SOS Steering Committee 2013 – 2015 Vision Statement5
I came to Save Our Schools out of sheer frustration: I could no longer handle watching the scores of students and master teachers I know simply break under the inhumanity of a corporatized and techno-bureaucratic structure. Although I desperately miss honing my craft of teaching, I see my dedication to SOS as an extension of that process and as an expression of my concern and care for the people who continue to labor inside the school walls.
I bring to SOS energy and passion that is well-balanced by careful thoughtfulness. These attributes couple with my diligent desire to listen to and understand others. The result is that I tend to be good at channelling collaborative energies and desires into productive and meaningful ends.

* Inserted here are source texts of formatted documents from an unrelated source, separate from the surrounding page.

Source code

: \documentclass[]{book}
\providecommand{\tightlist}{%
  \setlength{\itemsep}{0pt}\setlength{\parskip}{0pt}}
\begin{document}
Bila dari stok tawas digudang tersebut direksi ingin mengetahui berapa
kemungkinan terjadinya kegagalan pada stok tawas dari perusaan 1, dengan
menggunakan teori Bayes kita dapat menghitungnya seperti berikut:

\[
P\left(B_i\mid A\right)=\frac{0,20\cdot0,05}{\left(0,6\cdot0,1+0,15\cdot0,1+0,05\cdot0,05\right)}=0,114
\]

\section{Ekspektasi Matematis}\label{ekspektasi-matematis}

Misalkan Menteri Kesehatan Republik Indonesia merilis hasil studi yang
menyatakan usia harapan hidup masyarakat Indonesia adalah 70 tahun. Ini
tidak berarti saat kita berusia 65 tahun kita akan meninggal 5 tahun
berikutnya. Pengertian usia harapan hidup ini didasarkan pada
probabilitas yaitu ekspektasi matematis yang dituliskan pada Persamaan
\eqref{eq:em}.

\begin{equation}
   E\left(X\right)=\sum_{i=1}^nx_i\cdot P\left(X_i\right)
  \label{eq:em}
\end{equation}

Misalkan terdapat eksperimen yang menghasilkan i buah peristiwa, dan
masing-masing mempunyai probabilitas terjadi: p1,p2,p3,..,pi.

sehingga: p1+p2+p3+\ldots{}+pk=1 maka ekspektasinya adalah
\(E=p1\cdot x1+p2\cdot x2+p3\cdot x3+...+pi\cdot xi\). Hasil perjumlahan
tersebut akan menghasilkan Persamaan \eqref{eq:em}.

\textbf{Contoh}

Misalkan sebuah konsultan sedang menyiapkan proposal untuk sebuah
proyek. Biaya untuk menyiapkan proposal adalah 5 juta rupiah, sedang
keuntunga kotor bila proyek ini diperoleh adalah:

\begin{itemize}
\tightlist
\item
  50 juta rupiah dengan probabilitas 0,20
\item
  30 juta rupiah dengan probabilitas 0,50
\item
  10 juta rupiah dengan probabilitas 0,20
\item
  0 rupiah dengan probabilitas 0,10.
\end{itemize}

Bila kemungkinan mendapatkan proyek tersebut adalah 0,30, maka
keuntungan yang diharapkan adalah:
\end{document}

As I see it, the core principles address the most pressing and obvious issues related to schooling, and yet they also happen to be the same issues that few in politics and in the media are willing to bring to light. This lack of publicity and fair debate only further adds to the alienation that keeps educators, students, and citizens from coming together to work toward the common good. I would like to see SOS ameliorate these interconnected problems in three ways.
First, SOS should be the forum that gives a national voice to the many triumphs, actions, and struggles that are occurring at the local level. I would anticipate this to occur via the website, newsletter, emails, and webinars. Sharing the stories of local struggles will help us all feel a little less lonely in this fight, but it also inevitably rolls into the second necessity. SOS should be a source for the public to learn about the issues related to schooling. This means exposing the insidious back stories of corporate reform, but it also means offering a vision of what schooling ought to look like. America has been entrenched in standardization and NCLB so long I fear many have little idea of what a holistic learning experience looks like.
We must help repaint that vision into the minds of our people so they can help us work toward it. This, too, should occur through the electronic means mentioned above, but we must be persistently dedicated to publicizing all that is really good about public schools. Finally, local and national actions bring people together. We learn from them, they make us feel energized and connected, and they are the very moments that feed into future action and solidarity. At a time when teachers are feeling terribly alienated and beaten down by a system that continues to hate on them, SOS must be the community that organizes and brings people together for annual celebrations of solidarity. After all, this was the very thing that drew 5,000 people into the torrid summer heat that one afternoon in D.C.